É um momento triunfante em um álbum triunfante. The Next Day é o retorno que os fãs de Bowie temiam nunca acontecer. Depois que um problema de saúde acabou com sua turnê em 2004, ele se isolou e a maioria de nós achava que o Thin White Duke tinha finalmente cantado seu último rock. Nem os fanáticos por Bowie conseguiam se ressentir da aconchegante aposentadoria de seus anos dourados.

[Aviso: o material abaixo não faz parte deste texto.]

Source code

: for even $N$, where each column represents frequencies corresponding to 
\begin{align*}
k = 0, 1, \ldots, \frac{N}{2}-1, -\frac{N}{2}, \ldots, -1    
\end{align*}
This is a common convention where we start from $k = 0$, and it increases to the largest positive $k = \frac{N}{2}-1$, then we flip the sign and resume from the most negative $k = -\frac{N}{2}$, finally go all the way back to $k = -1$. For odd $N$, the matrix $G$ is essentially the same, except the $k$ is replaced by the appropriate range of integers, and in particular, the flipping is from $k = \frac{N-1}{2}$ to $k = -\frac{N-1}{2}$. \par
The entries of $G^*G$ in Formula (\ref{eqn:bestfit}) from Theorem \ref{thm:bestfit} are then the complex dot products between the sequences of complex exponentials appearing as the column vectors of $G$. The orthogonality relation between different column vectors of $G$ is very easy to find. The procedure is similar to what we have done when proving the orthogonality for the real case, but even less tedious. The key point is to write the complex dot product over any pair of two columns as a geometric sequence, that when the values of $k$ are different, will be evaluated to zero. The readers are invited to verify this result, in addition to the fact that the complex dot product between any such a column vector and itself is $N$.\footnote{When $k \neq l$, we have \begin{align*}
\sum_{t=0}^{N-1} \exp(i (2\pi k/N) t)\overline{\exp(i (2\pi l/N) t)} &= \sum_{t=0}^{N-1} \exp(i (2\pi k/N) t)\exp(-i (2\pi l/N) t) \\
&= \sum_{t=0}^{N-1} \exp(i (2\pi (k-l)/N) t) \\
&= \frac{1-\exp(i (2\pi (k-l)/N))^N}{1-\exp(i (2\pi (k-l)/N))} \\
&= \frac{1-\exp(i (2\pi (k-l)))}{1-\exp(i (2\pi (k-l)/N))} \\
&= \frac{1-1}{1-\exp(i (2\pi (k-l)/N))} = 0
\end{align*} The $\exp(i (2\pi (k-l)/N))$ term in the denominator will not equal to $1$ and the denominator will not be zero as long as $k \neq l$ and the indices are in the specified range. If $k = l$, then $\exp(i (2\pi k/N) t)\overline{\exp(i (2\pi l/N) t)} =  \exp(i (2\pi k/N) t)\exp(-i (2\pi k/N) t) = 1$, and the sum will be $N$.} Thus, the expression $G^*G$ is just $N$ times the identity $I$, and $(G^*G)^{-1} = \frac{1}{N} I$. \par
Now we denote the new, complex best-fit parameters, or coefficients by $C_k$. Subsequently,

Só que Bowie e aconchego não são os melhores amigos. Em janeiro, em seu 66º aniversário, ele chocou a todos ao anunciar que tinha um novo álbum pronto. As sessões de The Next Day foram ultrassecretas. Ninguém tinha feito isso dessa maneira: atingir um pico criativo, tirar 10 anos de folga e voltar de surpresa.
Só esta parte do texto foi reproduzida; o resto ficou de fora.